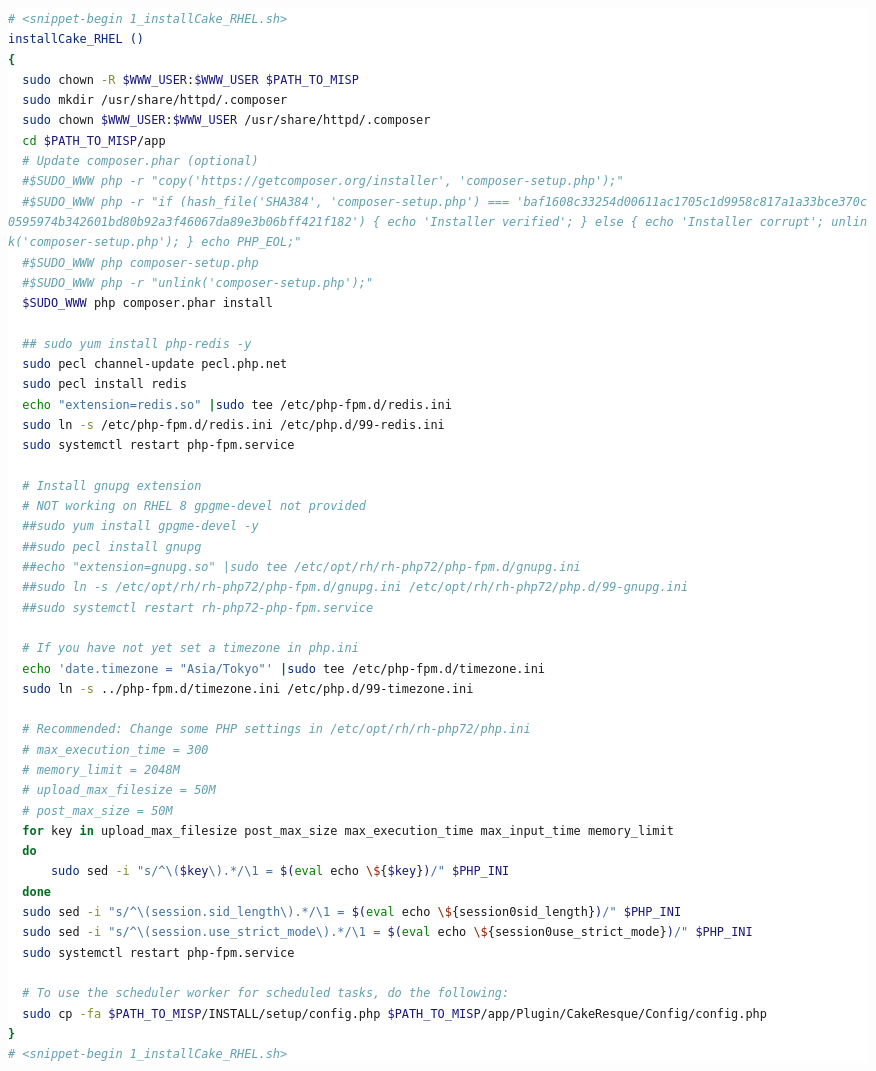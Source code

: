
 ```bash
# <snippet-begin 1_installCake_RHEL.sh>
installCake_RHEL ()
{
  sudo chown -R $WWW_USER:$WWW_USER $PATH_TO_MISP
  sudo mkdir /usr/share/httpd/.composer
  sudo chown $WWW_USER:$WWW_USER /usr/share/httpd/.composer
  cd $PATH_TO_MISP/app
  # Update composer.phar (optional)
  #$SUDO_WWW php -r "copy('https://getcomposer.org/installer', 'composer-setup.php');"
  #$SUDO_WWW php -r "if (hash_file('SHA384', 'composer-setup.php') === 'baf1608c33254d00611ac1705c1d9958c817a1a33bce370c0595974b342601bd80b92a3f46067da89e3b06bff421f182') { echo 'Installer verified'; } else { echo 'Installer corrupt'; unlink('composer-setup.php'); } echo PHP_EOL;"
  #$SUDO_WWW php composer-setup.php
  #$SUDO_WWW php -r "unlink('composer-setup.php');"
  $SUDO_WWW php composer.phar install

  ## sudo yum install php-redis -y
  sudo pecl channel-update pecl.php.net
  sudo pecl install redis
  echo "extension=redis.so" |sudo tee /etc/php-fpm.d/redis.ini
  sudo ln -s /etc/php-fpm.d/redis.ini /etc/php.d/99-redis.ini
  sudo systemctl restart php-fpm.service

  # Install gnupg extension
  # NOT working on RHEL 8 gpgme-devel not provided
  ##sudo yum install gpgme-devel -y
  ##sudo pecl install gnupg
  ##echo "extension=gnupg.so" |sudo tee /etc/opt/rh/rh-php72/php-fpm.d/gnupg.ini
  ##sudo ln -s /etc/opt/rh/rh-php72/php-fpm.d/gnupg.ini /etc/opt/rh/rh-php72/php.d/99-gnupg.ini
  ##sudo systemctl restart rh-php72-php-fpm.service

  # If you have not yet set a timezone in php.ini
  echo 'date.timezone = "Asia/Tokyo"' |sudo tee /etc/php-fpm.d/timezone.ini
  sudo ln -s ../php-fpm.d/timezone.ini /etc/php.d/99-timezone.ini

  # Recommended: Change some PHP settings in /etc/opt/rh/rh-php72/php.ini
  # max_execution_time = 300
  # memory_limit = 2048M
  # upload_max_filesize = 50M
  # post_max_size = 50M
  for key in upload_max_filesize post_max_size max_execution_time max_input_time memory_limit
  do
      sudo sed -i "s/^\($key\).*/\1 = $(eval echo \${$key})/" $PHP_INI
  done
  sudo sed -i "s/^\(session.sid_length\).*/\1 = $(eval echo \${session0sid_length})/" $PHP_INI
  sudo sed -i "s/^\(session.use_strict_mode\).*/\1 = $(eval echo \${session0use_strict_mode})/" $PHP_INI
  sudo systemctl restart php-fpm.service

  # To use the scheduler worker for scheduled tasks, do the following:
  sudo cp -fa $PATH_TO_MISP/INSTALL/setup/config.php $PATH_TO_MISP/app/Plugin/CakeResque/Config/config.php
}
# <snippet-begin 1_installCake_RHEL.sh>
```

════════════════════

### [WORK ITEM]
Work out the number of lines in the entries above that hold the word "extension", giving the number without comment.

### [RESPONSE BOX]
3